Work to complete
From the entries that follow, copy exactly the lines beginning at the line holding "the Highest Index of Substring |" and continuing through the line holding "Using Dictionary |".

[Dataset excerpts]
--*--

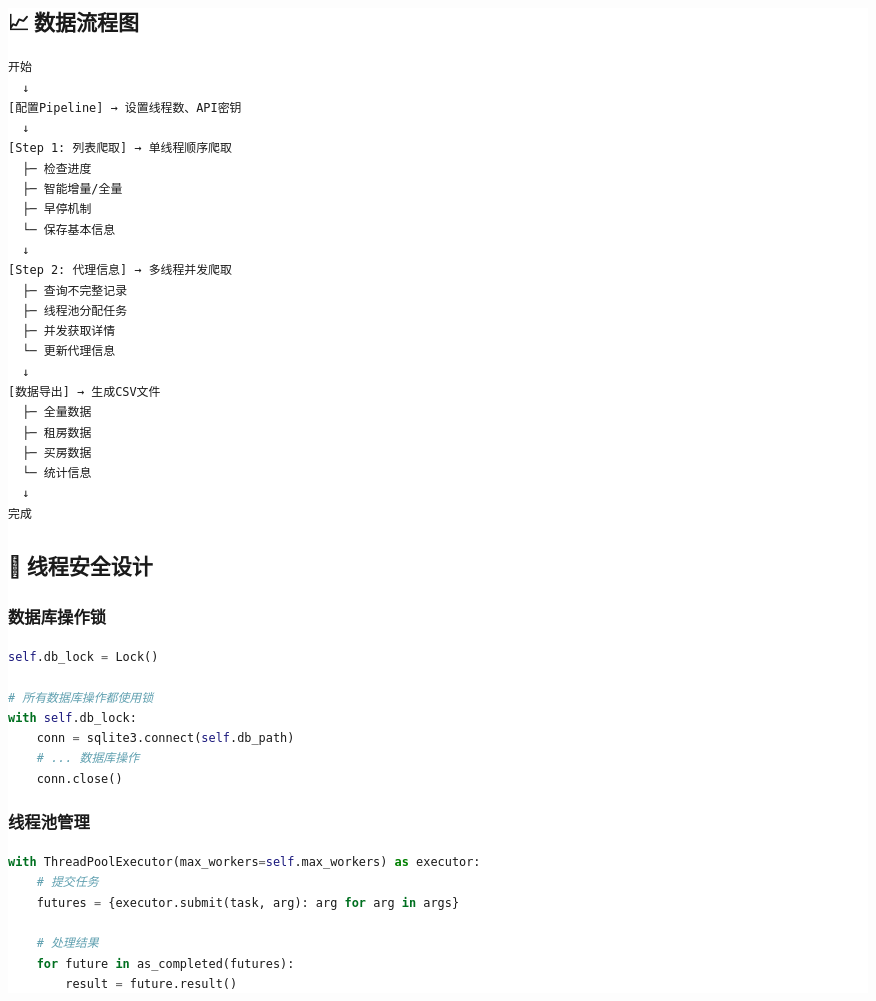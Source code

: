 ## 📈 数据流程图

```
开始
  ↓
[配置Pipeline] → 设置线程数、API密钥
  ↓
[Step 1: 列表爬取] → 单线程顺序爬取
  ├─ 检查进度
  ├─ 智能增量/全量
  ├─ 早停机制
  └─ 保存基本信息
  ↓
[Step 2: 代理信息] → 多线程并发爬取
  ├─ 查询不完整记录
  ├─ 线程池分配任务
  ├─ 并发获取详情
  └─ 更新代理信息
  ↓
[数据导出] → 生成CSV文件
  ├─ 全量数据
  ├─ 租房数据
  ├─ 买房数据
  └─ 统计信息
  ↓
完成
```

## 🔐 线程安全设计

### 数据库操作锁
```python
self.db_lock = Lock()

# 所有数据库操作都使用锁
with self.db_lock:
    conn = sqlite3.connect(self.db_path)
    # ... 数据库操作
    conn.close()
```

### 线程池管理
```python
with ThreadPoolExecutor(max_workers=self.max_workers) as executor:
    # 提交任务
    futures = {executor.submit(task, arg): arg for arg in args}
    
    # 处理结果
    for future in as_completed(futures):
        result = future.result()
```
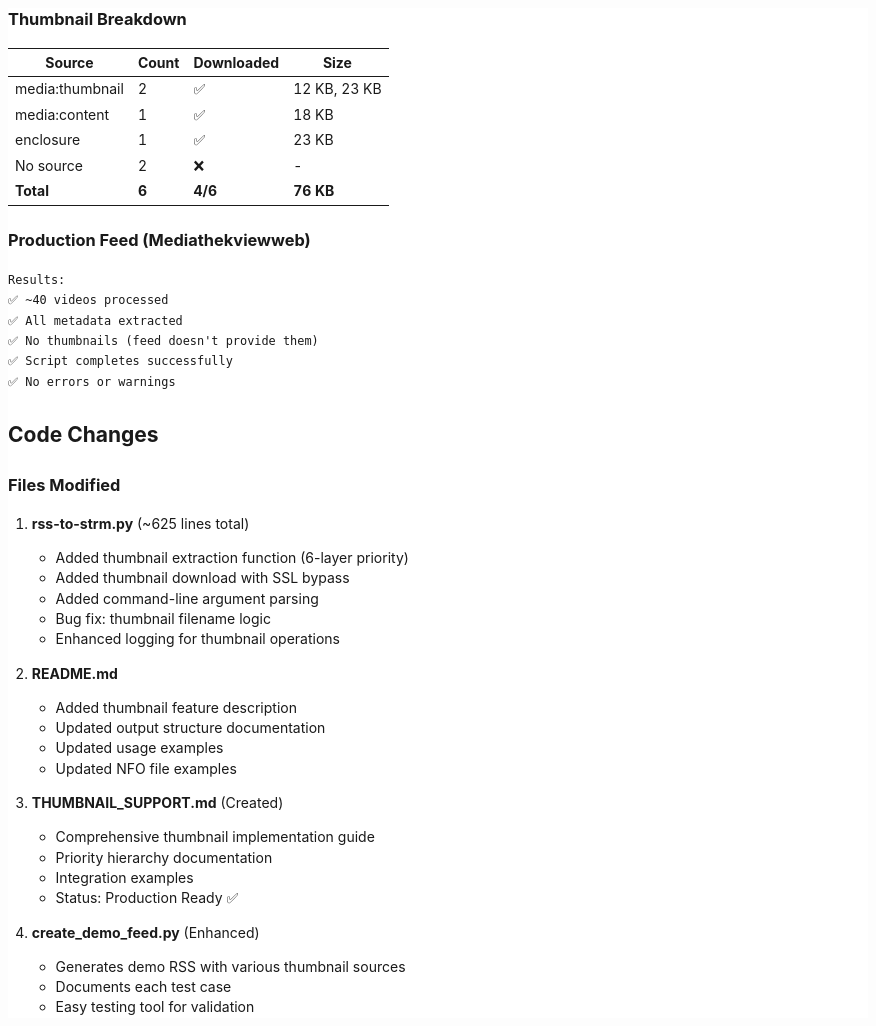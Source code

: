 ### Thumbnail Breakdown

| Source | Count | Downloaded | Size |
|--------|-------|------------|------|
| media:thumbnail | 2 | ✅ | 12 KB, 23 KB |
| media:content | 1 | ✅ | 18 KB |
| enclosure | 1 | ✅ | 23 KB |
| No source | 2 | ❌ | - |
| **Total** | **6** | **4/6** | **76 KB** |

### Production Feed (Mediathekviewweb)

```
Results:
✅ ~40 videos processed
✅ All metadata extracted
✅ No thumbnails (feed doesn't provide them)
✅ Script completes successfully
✅ No errors or warnings
```

## Code Changes

### Files Modified

1. **rss-to-strm.py** (~625 lines total)
   - Added thumbnail extraction function (6-layer priority)
   - Added thumbnail download with SSL bypass
   - Added command-line argument parsing
   - Bug fix: thumbnail filename logic
   - Enhanced logging for thumbnail operations

2. **README.md**
   - Added thumbnail feature description
   - Updated output structure documentation
   - Updated usage examples
   - Updated NFO file examples

3. **THUMBNAIL_SUPPORT.md** (Created)
   - Comprehensive thumbnail implementation guide
   - Priority hierarchy documentation
   - Integration examples
   - Status: Production Ready ✅

4. **create_demo_feed.py** (Enhanced)
   - Generates demo RSS with various thumbnail sources
   - Documents each test case
   - Easy testing tool for validation
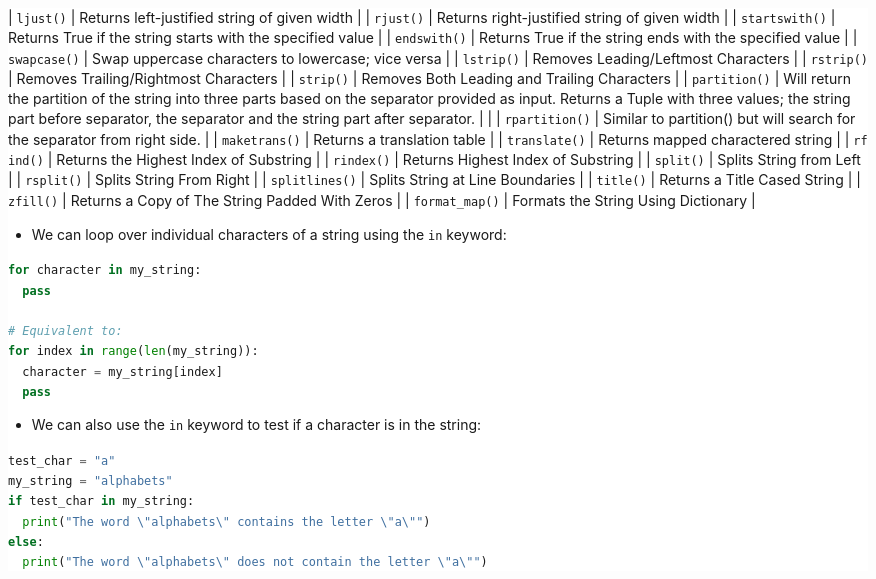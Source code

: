 | `ljust()` | Returns left-justified string of given width |
| `rjust()` | Returns right-justified string of given width |
| `startswith()` | Returns True if the string starts with the specified value |
| `endswith()` | Returns True if the string ends with the specified value |
| `swapcase()` | Swap uppercase characters to lowercase; vice versa |
| `lstrip()` | Removes Leading/Leftmost Characters |
| `rstrip()` | Removes Trailing/Rightmost Characters |
| `strip()` | Removes Both Leading and Trailing Characters |
| `partition()` | Will return the partition of the string into three parts based on the separator provided as input. Returns a Tuple with three values; the string part before separator, the separator and the string part after separator. | |
| `rpartition()` | Similar to partition() but will search for the separator from right side. |
| `maketrans()` | Returns a translation table |
| `translate()` | Returns mapped charactered string |
| `rfind()` | Returns the Highest Index of Substring |
| `rindex()` | Returns Highest Index of Substring |
| `split()` | Splits String from Left |
| `rsplit()` | Splits String From Right |
| `splitlines()` | Splits String at Line Boundaries |
| `title()` | Returns a Title Cased String |
| `zfill()` | Returns a Copy of The String Padded With Zeros |
| `format_map()` | Formats the String Using Dictionary |

- We can loop over individual characters of a string using the `in` keyword:

```py
for character in my_string:
  pass

# Equivalent to:
for index in range(len(my_string)):
  character = my_string[index]
  pass
```

- We can also use the `in` keyword to test if a character is in the string:

```py
test_char = "a"
my_string = "alphabets"
if test_char in my_string:
  print("The word \"alphabets\" contains the letter \"a\"")
else:
  print("The word \"alphabets\" does not contain the letter \"a\"")
```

--*--

Task solution
| `rfind()` | Returns the Highest Index of Substring |
| `rindex()` | Returns Highest Index of Substring |
| `split()` | Splits String from Left |
| `rsplit()` | Splits String From Right |
| `splitlines()` | Splits String at Line Boundaries |
| `title()` | Returns a Title Cased String |
| `zfill()` | Returns a Copy of The String Padded With Zeros |
| `format_map()` | Formats the String Using Dictionary |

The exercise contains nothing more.